→ **Problem to work on**: Your answer should hold each line of the material that contains the word "Moment".
▼
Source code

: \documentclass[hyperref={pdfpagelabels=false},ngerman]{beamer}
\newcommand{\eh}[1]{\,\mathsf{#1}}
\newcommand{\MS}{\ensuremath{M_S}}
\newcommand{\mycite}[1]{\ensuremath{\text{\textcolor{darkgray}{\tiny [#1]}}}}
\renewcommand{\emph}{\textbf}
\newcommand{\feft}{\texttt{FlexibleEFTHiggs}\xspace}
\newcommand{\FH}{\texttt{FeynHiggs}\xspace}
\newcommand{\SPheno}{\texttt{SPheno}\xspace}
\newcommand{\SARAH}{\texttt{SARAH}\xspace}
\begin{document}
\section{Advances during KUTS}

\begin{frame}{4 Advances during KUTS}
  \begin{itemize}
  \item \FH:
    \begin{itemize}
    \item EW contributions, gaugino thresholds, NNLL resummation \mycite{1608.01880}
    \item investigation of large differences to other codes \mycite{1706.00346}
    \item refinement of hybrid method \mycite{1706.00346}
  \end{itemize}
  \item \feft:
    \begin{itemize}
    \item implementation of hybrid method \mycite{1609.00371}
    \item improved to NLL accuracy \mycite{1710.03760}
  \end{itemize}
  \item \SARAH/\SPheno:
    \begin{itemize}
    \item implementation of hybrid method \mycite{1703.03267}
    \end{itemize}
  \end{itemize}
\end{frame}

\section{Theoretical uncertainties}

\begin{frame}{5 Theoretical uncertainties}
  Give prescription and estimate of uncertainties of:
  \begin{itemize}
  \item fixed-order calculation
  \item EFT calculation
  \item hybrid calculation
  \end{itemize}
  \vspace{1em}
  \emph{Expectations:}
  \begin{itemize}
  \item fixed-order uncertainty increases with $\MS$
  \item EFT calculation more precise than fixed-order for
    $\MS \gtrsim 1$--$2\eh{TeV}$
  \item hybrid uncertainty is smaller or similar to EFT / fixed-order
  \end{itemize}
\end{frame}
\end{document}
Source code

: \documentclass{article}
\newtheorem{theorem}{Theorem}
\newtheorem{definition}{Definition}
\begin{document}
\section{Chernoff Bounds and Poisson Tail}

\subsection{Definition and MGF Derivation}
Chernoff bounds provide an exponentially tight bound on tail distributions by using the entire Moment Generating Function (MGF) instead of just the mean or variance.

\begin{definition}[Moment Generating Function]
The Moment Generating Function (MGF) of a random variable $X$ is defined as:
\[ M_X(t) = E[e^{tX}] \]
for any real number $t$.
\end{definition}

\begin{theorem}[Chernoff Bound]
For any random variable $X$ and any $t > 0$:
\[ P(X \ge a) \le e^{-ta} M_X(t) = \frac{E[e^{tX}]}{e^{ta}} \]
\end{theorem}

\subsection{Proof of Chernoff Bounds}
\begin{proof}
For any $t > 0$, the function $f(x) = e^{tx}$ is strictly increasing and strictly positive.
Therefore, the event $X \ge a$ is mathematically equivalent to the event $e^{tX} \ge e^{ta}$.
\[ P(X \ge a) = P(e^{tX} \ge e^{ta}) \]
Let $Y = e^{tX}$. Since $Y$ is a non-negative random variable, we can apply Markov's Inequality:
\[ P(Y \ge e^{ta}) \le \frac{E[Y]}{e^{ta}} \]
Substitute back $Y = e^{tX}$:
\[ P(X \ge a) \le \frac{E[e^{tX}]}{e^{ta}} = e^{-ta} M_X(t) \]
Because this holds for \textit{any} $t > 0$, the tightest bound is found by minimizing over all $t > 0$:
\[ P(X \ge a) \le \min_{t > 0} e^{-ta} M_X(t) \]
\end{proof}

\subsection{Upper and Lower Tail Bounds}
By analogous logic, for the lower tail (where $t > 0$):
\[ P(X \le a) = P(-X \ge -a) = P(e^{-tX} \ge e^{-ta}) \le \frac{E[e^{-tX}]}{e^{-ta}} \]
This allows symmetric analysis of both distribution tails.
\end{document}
▲
→ **Answer space**:
Chernoff bounds provide an exponentially tight bound on tail distributions by using the entire Moment Generating Function (MGF) instead of just the mean or variance.
\begin{definition}[Moment Generating Function]
The Moment Generating Function (MGF) of a random variable $X$ is defined as:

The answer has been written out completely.